If a line in the entries below includes "Python", pick it out and copy it.
START Extracted information
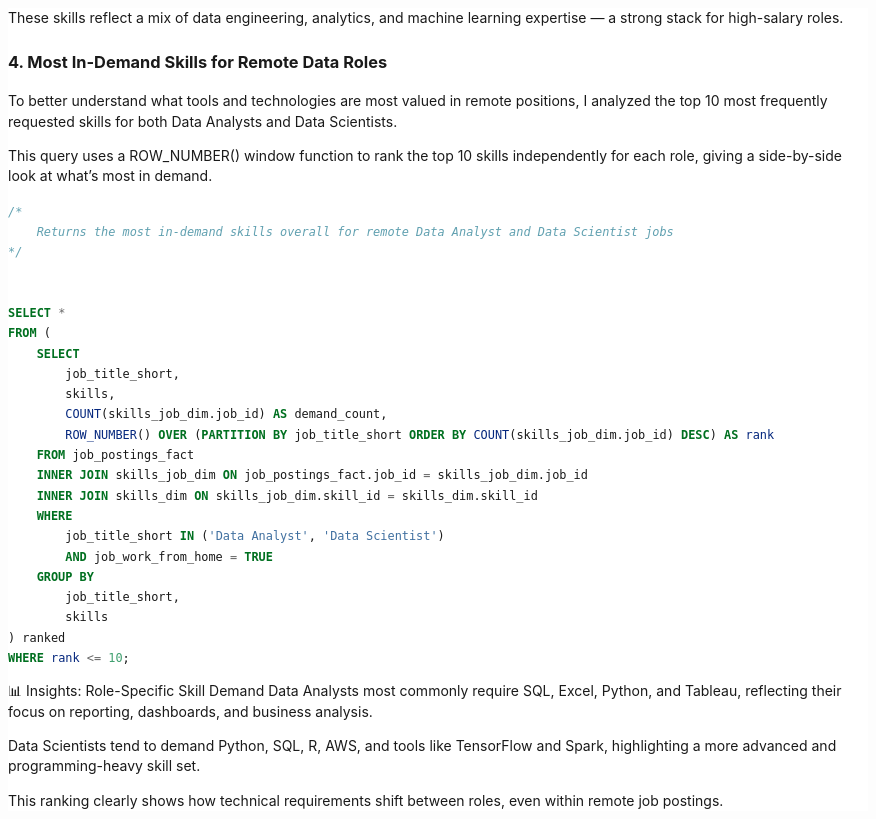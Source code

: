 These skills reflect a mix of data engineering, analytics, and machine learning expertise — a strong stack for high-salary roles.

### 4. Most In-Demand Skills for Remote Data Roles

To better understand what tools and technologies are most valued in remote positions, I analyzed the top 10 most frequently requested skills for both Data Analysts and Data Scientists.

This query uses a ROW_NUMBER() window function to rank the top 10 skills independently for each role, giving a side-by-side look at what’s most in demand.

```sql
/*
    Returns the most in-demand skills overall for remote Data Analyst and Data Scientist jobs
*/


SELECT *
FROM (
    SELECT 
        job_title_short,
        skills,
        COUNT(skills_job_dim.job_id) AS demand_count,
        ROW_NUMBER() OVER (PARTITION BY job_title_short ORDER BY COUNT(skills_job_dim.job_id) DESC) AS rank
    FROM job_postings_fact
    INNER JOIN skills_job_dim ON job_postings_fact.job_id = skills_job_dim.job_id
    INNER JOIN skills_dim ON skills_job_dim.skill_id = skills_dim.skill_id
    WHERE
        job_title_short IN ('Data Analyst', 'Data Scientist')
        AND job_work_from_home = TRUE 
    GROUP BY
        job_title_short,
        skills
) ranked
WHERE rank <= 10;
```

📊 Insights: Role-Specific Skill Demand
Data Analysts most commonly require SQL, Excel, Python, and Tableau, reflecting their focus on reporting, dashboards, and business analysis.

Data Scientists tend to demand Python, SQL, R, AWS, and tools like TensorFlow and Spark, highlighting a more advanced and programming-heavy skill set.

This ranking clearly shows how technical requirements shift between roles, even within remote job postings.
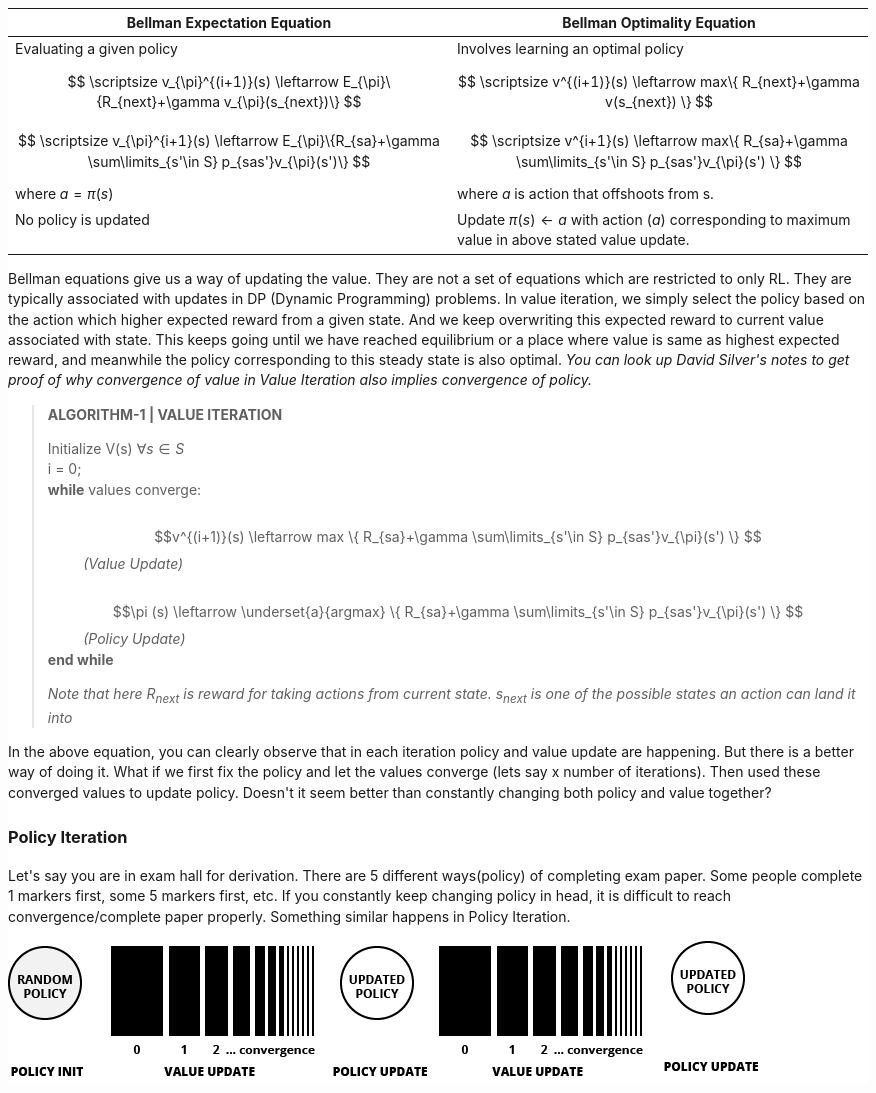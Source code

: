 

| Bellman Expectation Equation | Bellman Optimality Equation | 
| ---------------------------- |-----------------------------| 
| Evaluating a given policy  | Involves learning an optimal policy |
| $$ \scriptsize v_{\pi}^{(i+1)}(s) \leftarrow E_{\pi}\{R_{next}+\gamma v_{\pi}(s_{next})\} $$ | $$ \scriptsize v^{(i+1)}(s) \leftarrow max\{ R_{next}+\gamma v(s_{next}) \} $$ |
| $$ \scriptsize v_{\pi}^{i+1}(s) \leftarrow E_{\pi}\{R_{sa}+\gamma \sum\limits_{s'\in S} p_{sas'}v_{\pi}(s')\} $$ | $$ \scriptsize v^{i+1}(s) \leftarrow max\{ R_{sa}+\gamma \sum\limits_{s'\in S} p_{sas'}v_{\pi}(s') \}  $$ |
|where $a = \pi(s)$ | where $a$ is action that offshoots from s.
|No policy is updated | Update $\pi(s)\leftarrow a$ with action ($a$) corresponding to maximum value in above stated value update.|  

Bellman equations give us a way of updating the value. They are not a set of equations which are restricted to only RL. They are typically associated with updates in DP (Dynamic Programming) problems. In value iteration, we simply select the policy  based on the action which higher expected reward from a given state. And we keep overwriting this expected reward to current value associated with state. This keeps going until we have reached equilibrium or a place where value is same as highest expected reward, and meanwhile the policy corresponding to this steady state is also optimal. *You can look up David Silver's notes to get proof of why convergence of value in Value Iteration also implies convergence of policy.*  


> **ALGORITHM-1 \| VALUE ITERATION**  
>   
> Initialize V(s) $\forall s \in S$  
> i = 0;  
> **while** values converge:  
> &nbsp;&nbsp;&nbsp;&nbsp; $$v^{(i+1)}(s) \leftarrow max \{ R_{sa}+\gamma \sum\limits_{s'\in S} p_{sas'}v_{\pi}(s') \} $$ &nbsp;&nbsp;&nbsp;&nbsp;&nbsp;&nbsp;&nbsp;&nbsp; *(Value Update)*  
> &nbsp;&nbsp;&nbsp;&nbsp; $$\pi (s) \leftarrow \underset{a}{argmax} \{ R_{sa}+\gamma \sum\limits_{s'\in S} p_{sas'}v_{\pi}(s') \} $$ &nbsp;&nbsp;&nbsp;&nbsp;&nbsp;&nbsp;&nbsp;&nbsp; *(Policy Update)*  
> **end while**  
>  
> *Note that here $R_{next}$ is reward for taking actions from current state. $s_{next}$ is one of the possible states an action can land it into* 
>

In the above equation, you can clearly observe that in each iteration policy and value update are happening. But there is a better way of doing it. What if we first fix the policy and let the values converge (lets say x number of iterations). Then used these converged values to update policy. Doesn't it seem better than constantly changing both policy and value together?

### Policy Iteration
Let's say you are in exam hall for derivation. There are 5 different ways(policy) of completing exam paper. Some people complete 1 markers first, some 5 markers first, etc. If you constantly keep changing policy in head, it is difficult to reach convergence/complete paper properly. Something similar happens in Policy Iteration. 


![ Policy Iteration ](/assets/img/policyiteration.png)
END Extracted information
START Extracted information
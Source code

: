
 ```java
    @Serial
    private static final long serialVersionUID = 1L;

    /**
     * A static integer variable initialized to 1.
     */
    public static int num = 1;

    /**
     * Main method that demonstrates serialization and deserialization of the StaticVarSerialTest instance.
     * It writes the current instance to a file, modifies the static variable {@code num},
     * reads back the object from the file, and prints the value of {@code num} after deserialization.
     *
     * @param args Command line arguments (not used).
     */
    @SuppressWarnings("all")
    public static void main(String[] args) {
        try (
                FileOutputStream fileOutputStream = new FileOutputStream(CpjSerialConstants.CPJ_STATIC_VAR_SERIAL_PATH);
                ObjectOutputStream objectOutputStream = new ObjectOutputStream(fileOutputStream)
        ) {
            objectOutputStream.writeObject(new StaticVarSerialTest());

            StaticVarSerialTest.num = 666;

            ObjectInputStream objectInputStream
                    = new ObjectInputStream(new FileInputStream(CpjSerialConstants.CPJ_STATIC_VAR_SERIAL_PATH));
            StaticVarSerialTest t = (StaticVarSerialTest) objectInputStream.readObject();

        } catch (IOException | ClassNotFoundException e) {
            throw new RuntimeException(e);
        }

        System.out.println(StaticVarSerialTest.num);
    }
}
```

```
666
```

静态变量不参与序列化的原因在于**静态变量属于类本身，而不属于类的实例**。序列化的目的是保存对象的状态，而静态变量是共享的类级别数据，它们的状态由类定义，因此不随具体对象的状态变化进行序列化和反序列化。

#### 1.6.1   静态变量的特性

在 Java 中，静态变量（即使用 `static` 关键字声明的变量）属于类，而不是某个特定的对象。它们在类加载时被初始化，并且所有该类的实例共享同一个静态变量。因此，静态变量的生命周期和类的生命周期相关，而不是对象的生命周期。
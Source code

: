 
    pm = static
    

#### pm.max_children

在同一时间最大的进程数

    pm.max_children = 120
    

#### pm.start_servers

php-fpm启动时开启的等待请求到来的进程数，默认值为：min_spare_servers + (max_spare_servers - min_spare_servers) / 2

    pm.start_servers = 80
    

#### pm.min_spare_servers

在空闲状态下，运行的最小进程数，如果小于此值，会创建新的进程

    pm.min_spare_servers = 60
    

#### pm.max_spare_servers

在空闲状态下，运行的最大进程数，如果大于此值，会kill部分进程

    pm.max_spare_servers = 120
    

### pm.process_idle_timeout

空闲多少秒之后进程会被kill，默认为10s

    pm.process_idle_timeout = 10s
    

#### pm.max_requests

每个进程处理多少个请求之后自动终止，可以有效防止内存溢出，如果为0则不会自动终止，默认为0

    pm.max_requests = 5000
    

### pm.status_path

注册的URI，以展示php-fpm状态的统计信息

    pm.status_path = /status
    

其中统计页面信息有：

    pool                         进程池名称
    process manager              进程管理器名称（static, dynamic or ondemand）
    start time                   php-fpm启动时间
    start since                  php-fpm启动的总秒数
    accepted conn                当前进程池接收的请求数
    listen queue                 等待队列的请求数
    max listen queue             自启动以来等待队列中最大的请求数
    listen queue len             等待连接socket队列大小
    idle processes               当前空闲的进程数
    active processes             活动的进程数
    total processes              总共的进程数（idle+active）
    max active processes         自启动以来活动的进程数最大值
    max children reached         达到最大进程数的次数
END Extracted information
Output:
Data Analysts most commonly require SQL, Excel, Python, and Tableau, reflecting their focus on reporting, dashboards, and business analysis.
Data Scientists tend to demand Python, SQL, R, AWS, and tools like TensorFlow and Spark, highlighting a more advanced and programming-heavy skill set.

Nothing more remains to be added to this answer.